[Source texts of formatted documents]
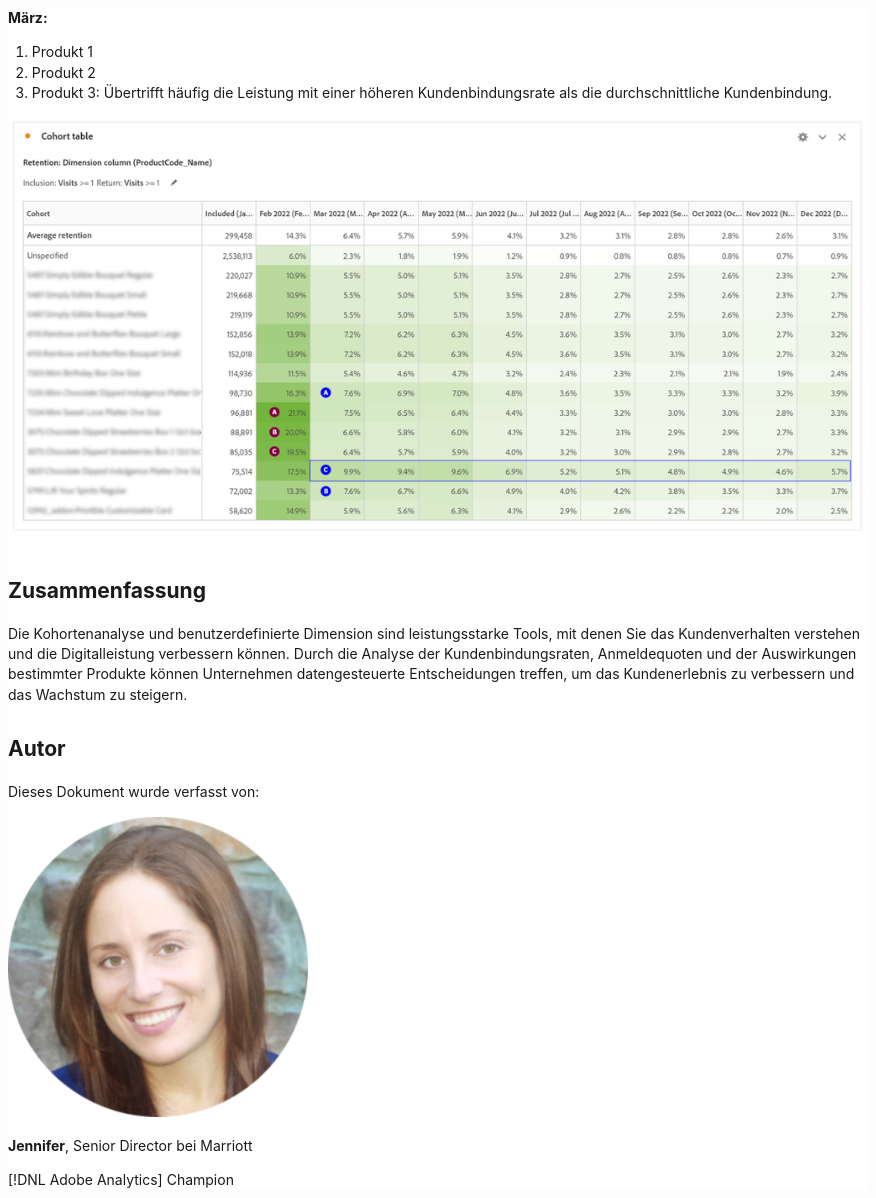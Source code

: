 **März:**

1) Produkt 1
1) Produkt 2
1) Produkt 3: Übertrifft häufig die Leistung mit einer höheren Kundenbindungsrate als die durchschnittliche Kundenbindung.

![Kohortentabelle 5](assets/cohort5.png)

## Zusammenfassung

Die Kohortenanalyse und benutzerdefinierte Dimension sind leistungsstarke Tools, mit denen Sie das Kundenverhalten verstehen und die Digitalleistung verbessern können. Durch die Analyse der Kundenbindungsraten, Anmeldequoten und der Auswirkungen bestimmter Produkte können Unternehmen datengesteuerte Entscheidungen treffen, um das Kundenerlebnis zu verbessern und das Wachstum zu steigern.

## Autor

Dieses Dokument wurde verfasst von:

![Jennifer Yacenda](assets/jennifer-yacenda.png)

**Jennifer**, Senior Director bei Marriott

[!DNL Adobe Analytics] Champion
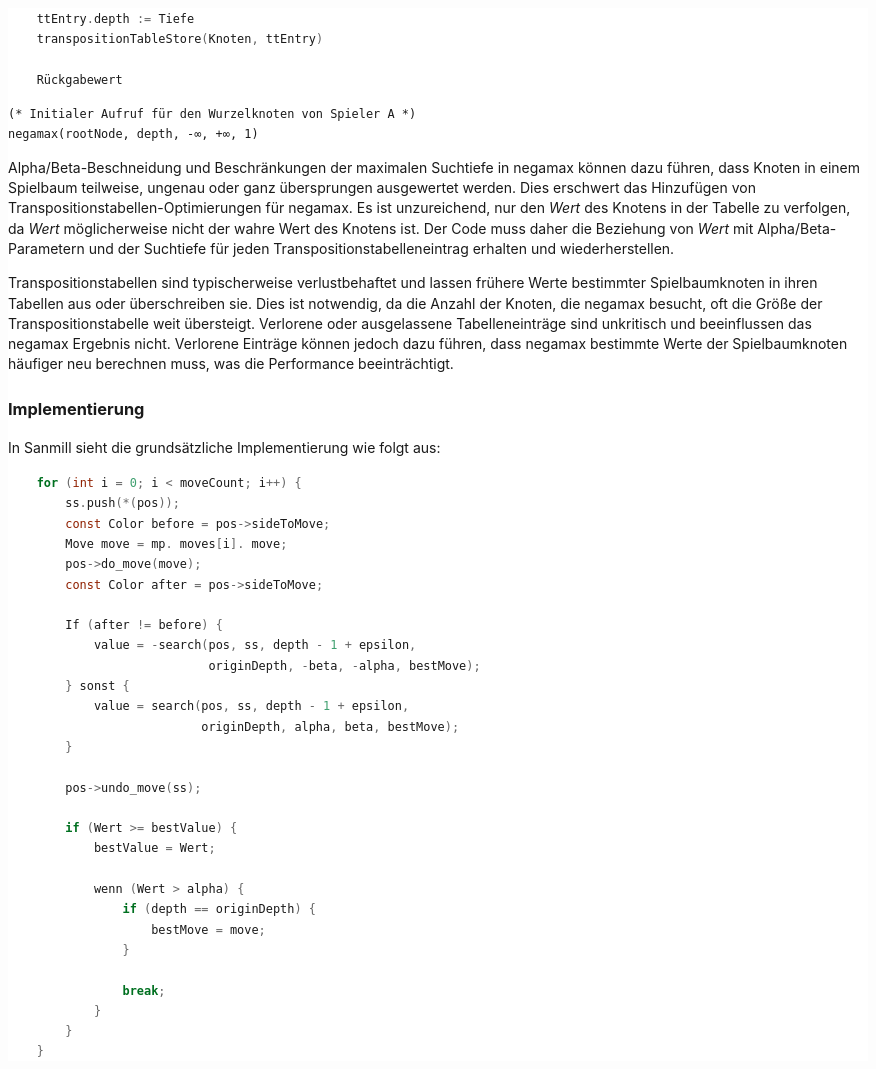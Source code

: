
```c
    ttEntry.depth := Tiefe	
    transpositionTableStore(Knoten, ttEntry)

    Rückgabewert
```

```
(* Initialer Aufruf für den Wurzelknoten von Spieler A *)
negamax(rootNode, depth, -∞, +∞, 1)
```

Alpha/Beta-Beschneidung und Beschränkungen der maximalen Suchtiefe in negamax können dazu führen, dass Knoten in einem Spielbaum teilweise, ungenau oder ganz übersprungen ausgewertet werden. Dies erschwert das Hinzufügen von Transpositionstabellen-Optimierungen für negamax. Es ist unzureichend, nur den *Wert* des Knotens in der Tabelle zu verfolgen, da *Wert* möglicherweise nicht der wahre Wert des Knotens ist. Der Code muss daher die Beziehung von *Wert* mit Alpha/Beta-Parametern und der Suchtiefe für jeden Transpositionstabelleneintrag erhalten und wiederherstellen.

Transpositionstabellen sind typischerweise verlustbehaftet und lassen frühere Werte bestimmter Spielbaumknoten in ihren Tabellen aus oder überschreiben sie. Dies ist notwendig, da die Anzahl der Knoten, die negamax besucht, oft die Größe der Transpositionstabelle weit übersteigt. Verlorene oder ausgelassene Tabelleneinträge sind unkritisch und beeinflussen das negamax Ergebnis nicht. Verlorene Einträge können jedoch dazu führen, dass negamax bestimmte Werte der Spielbaumknoten häufiger neu berechnen muss, was die Performance beeinträchtigt.

### Implementierung

In Sanmill sieht die grundsätzliche Implementierung wie folgt aus:

```c
    for (int i = 0; i < moveCount; i++) {
        ss.push(*(pos));
        const Color before = pos->sideToMove;
        Move move = mp. moves[i]. move;
        pos->do_move(move);
        const Color after = pos->sideToMove;

        If (after != before) {
            value = -search(pos, ss, depth - 1 + epsilon, 
                            originDepth, -beta, -alpha, bestMove);
        } sonst {
            value = search(pos, ss, depth - 1 + epsilon, 
                           originDepth, alpha, beta, bestMove);
        }

        pos->undo_move(ss);
    
        if (Wert >= bestValue) {
            bestValue = Wert;
    
            wenn (Wert > alpha) {
                if (depth == originDepth) {
                    bestMove = move;
                }
    
                break;
            }
        }
    }
```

EXERCISE:
In the records above, find each line that holds the word "bestMove"; copy all such lines.

EXERCISE RESPONSE:
                            originDepth, -beta, -alpha, bestMove);
                           originDepth, alpha, beta, bestMove);
                    bestMove = move;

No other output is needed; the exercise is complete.